The Government must be careful not to antagonise its EU partners on issues such as taxation or it could risk damaging the long-term prospects for growth here.
Addressing the Finance Dublin conference yesterday, Mr Paul McGowan, tax partner at KPMG, warned the Government was "swimming in hostile waters" in a Europe dominated by left-of-centre governments with little tolerance for low tax states and little belief in high spending. He suggested the Republic needed to continue to argue its case, to cultivate friends and not to antagonise the majority unnecessarily.

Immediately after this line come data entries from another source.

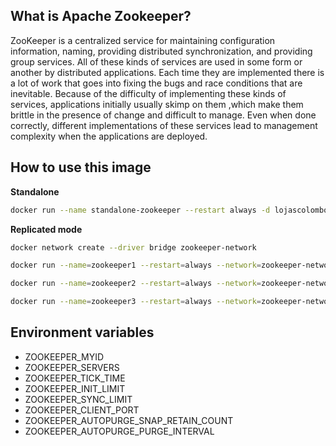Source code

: What is Apache Zookeeper?
---

ZooKeeper is a centralized service for maintaining configuration information, naming, providing distributed synchronization, and providing group services. All of these kinds of services are used in some form or another by distributed applications. Each time they are implemented there is a lot of work that goes into fixing the bugs and race conditions that are inevitable. Because of the difficulty of implementing these kinds of services, applications initially usually skimp on them ,which make them brittle in the presence of change and difficult to manage. Even when done correctly, different implementations of these services lead to management complexity when the applications are deployed.

How to use this image
---

**Standalone**

```bash
docker run --name standalone-zookeeper --restart always -d lojascolombo/zookeeper:latest
```

**Replicated mode**

```bash
docker network create --driver bridge zookeeper-network

docker run --name=zookeeper1 --restart=always --network=zookeeper-network -d -e ZOOKEEPER_MYID="1" -e ZOOKEEPER_SERVERS="server.1=zookeeper1:2888:3888 server.2=zookeeper2:2888:3888 server.3=zookeeper3:2888:3888" lojascolombo/zookeeper:latest

docker run --name=zookeeper2 --restart=always --network=zookeeper-network -d -e ZOOKEEPER_MYID="2" -e ZOOKEEPER_SERVERS="server.1=zookeeper1:2888:3888 server.2=zookeeper2:2888:3888 server.3=zookeeper3:2888:3888" lojascolombo/zookeeper:latest

docker run --name=zookeeper3 --restart=always --network=zookeeper-network -d -e ZOOKEEPER_MYID="3" -e ZOOKEEPER_SERVERS="server.1=zookeeper1:2888:3888 server.2=zookeeper2:2888:3888 server.3=zookeeper3:2888:3888" lojascolombo/zookeeper:latest
```

Environment variables
---

 * ZOOKEEPER_MYID
 * ZOOKEEPER_SERVERS
 * ZOOKEEPER_TICK_TIME
 * ZOOKEEPER_INIT_LIMIT
 * ZOOKEEPER_SYNC_LIMIT
 * ZOOKEEPER_CLIENT_PORT
 * ZOOKEEPER_AUTOPURGE_SNAP_RETAIN_COUNT
 * ZOOKEEPER_AUTOPURGE_PURGE_INTERVAL
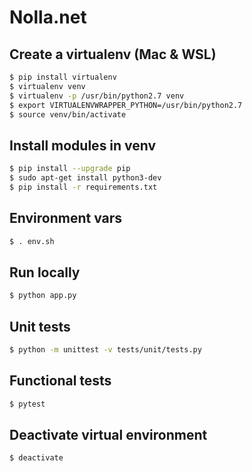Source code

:# Nolla.net

## Create a virtualenv (Mac & WSL)
```bash
$ pip install virtualenv
$ virtualenv venv
$ virtualenv -p /usr/bin/python2.7 venv
$ export VIRTUALENVWRAPPER_PYTHON=/usr/bin/python2.7
$ source venv/bin/activate
```

## Install modules in venv
```bash
$ pip install --upgrade pip
$ sudo apt-get install python3-dev
$ pip install -r requirements.txt
```

## Environment vars
```bash
$ . env.sh
```

## Run locally
```bash
$ python app.py
```

## Unit tests
```bash
$ python -m unittest -v tests/unit/tests.py
```

## Functional tests
```bash
$ pytest
```

## Deactivate virtual environment
```bash
$ deactivate
```
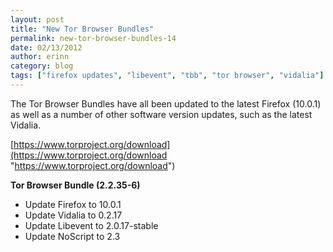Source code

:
 ```yaml
---
layout: post
title: "New Tor Browser Bundles"
permalink: new-tor-browser-bundles-14
date: 02/13/2012
author: erinn
category: blog
tags: ["firefox updates", "libevent", "tbb", "tor browser", "vidalia"]
---
```


The Tor Browser Bundles have all been updated to the latest Firefox (10.0.1) as well as a number of other software version updates, such as the latest Vidalia.

[https://www.torproject.org/download](https://www.torproject.org/download "https://www.torproject.org/download")

**Tor Browser Bundle (2.2.35-6)**

- Update Firefox to 10.0.1
- Update Vidalia to 0.2.17
- Update Libevent to 2.0.17-stable
- Update NoScript to 2.3


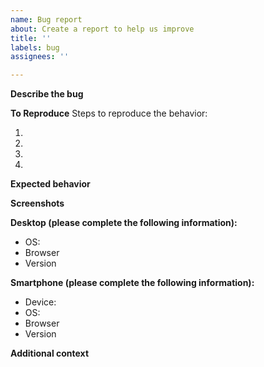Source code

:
 ```yaml
---
name: Bug report
about: Create a report to help us improve
title: ''
labels: bug
assignees: ''

---
```


<!--
First look if there is already a similar bug report. If there is, add a comment to it instead!

Please also check if the bug is still present in latest master! Do so by adding the following lines to your Cargo.toml:


[patch.crates-io]
egui = { git = "https://github.com/emilk/egui", branch = "master" }
# if you're using eframe:
eframe = { git = "https://github.com/emilk/egui", branch = "master" }
-->

**Describe the bug**
<!-- A clear and concise description of what the bug is. -->

**To Reproduce**
Steps to reproduce the behavior:
1. <!-- Go to '…' -->
2. <!-- Click on '…' -->
3. <!-- Scroll down to '…' -->
4. <!-- See error -->

**Expected behavior**
<!-- A clear and concise description of what you expected to happen. -->

**Screenshots**
<!-- If applicable, add screenshots to help explain your problem. -->

**Desktop (please complete the following information):**
 - OS: <!-- e.g. iOS -->
 - Browser <!-- e.g. chrome, safari -->
 - Version <!-- e.g. 22 -->

**Smartphone (please complete the following information):**
 - Device: <!-- e.g. iPhone6 -->
 - OS: <!-- e.g. iOS8.1 -->
 - Browser <!-- e.g. stock browser, safari -->
 - Version <!-- e.g. 22 -->

**Additional context**
<!-- Add any other context about the problem here. -->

"Such governments have demonstrated in the case of Austria that they are prepared to act collectively against other member-sates when they disapprove of its political approach. Is it too far-fetched to suggest that in the future such ostracism could be focused on Ireland if it did not follow the majority line on taxation matters?"
IDA Ireland's financial services division manager, Mr Brendan Logue, said the Government urged caution in terms of cost containment to ensure multinationals did not see their cost base in Ireland outpacing that in other regions or risk losing them to other locations. "The Government needs to show the EU and the OECD that inflation is under control," he told the conference.
The financial services industry wanted to see the development of the sector remain a Government priority.
The sector was relatively mature and job creation was no longer a matter of vital concern to the Government, said Mr McGowan. But this did not suggest the industry did not need the continued Government attention, Mr McGowan said.
"The Government needs to remain vigilant to counter threats from our competitors either unilateral or multilateral. It must remain flexible to react to changing demands in the marketplace," he added. "It must be prepared to prioritise new legislation when necessary to deal with these issues," he said.